All of the entries below need repeating exactly, apart from their images.

The input:

※ ※ ※

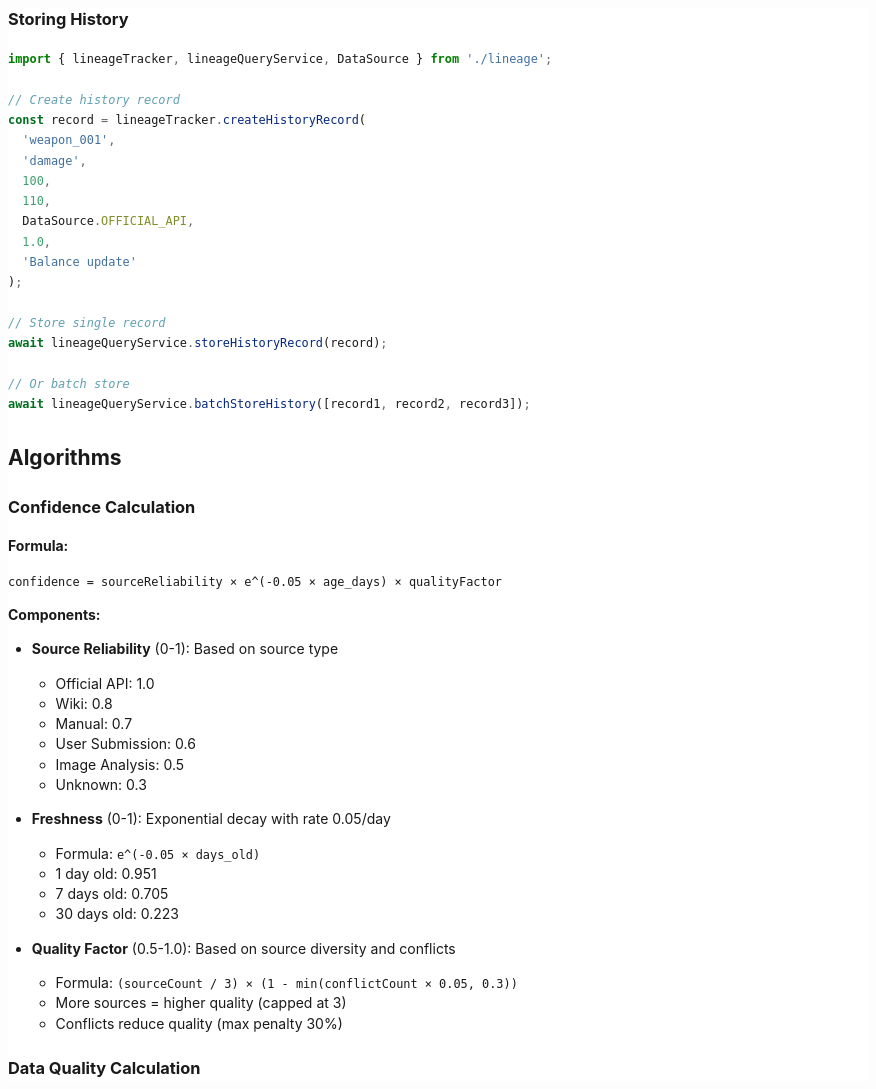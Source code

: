 ### Storing History

```typescript
import { lineageTracker, lineageQueryService, DataSource } from './lineage';

// Create history record
const record = lineageTracker.createHistoryRecord(
  'weapon_001',
  'damage',
  100,
  110,
  DataSource.OFFICIAL_API,
  1.0,
  'Balance update'
);

// Store single record
await lineageQueryService.storeHistoryRecord(record);

// Or batch store
await lineageQueryService.batchStoreHistory([record1, record2, record3]);
```

## Algorithms

### Confidence Calculation

**Formula:**
```
confidence = sourceReliability × e^(-0.05 × age_days) × qualityFactor
```

**Components:**
- **Source Reliability** (0-1): Based on source type
  - Official API: 1.0
  - Wiki: 0.8
  - Manual: 0.7
  - User Submission: 0.6
  - Image Analysis: 0.5
  - Unknown: 0.3

- **Freshness** (0-1): Exponential decay with rate 0.05/day
  - Formula: `e^(-0.05 × days_old)`
  - 1 day old: 0.951
  - 7 days old: 0.705
  - 30 days old: 0.223

- **Quality Factor** (0.5-1.0): Based on source diversity and conflicts
  - Formula: `(sourceCount / 3) × (1 - min(conflictCount × 0.05, 0.3))`
  - More sources = higher quality (capped at 3)
  - Conflicts reduce quality (max penalty 30%)

### Data Quality Calculation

※ ※ ※

Result for this exercise:
Source code

: ### Storing History

```typescript
import { lineageTracker, lineageQueryService, DataSource } from './lineage';

// Create history record
const record = lineageTracker.createHistoryRecord(
  'weapon_001',
  'damage',
  100,
  110,
  DataSource.OFFICIAL_API,
  1.0,
  'Balance update'
);

// Store single record
await lineageQueryService.storeHistoryRecord(record);

// Or batch store
await lineageQueryService.batchStoreHistory([record1, record2, record3]);
```

## Algorithms

### Confidence Calculation

**Formula:**
```
confidence = sourceReliability × e^(-0.05 × age_days) × qualityFactor
```

**Components:**
- **Source Reliability** (0-1): Based on source type
  - Official API: 1.0
  - Wiki: 0.8
  - Manual: 0.7
  - User Submission: 0.6
  - Image Analysis: 0.5
  - Unknown: 0.3

- **Freshness** (0-1): Exponential decay with rate 0.05/day
  - Formula: `e^(-0.05 × days_old)`
  - 1 day old: 0.951
  - 7 days old: 0.705
  - 30 days old: 0.223

- **Quality Factor** (0.5-1.0): Based on source diversity and conflicts
  - Formula: `(sourceCount / 3) × (1 - min(conflictCount × 0.05, 0.3))`
  - More sources = higher quality (capped at 3)
  - Conflicts reduce quality (max penalty 30%)

### Data Quality Calculation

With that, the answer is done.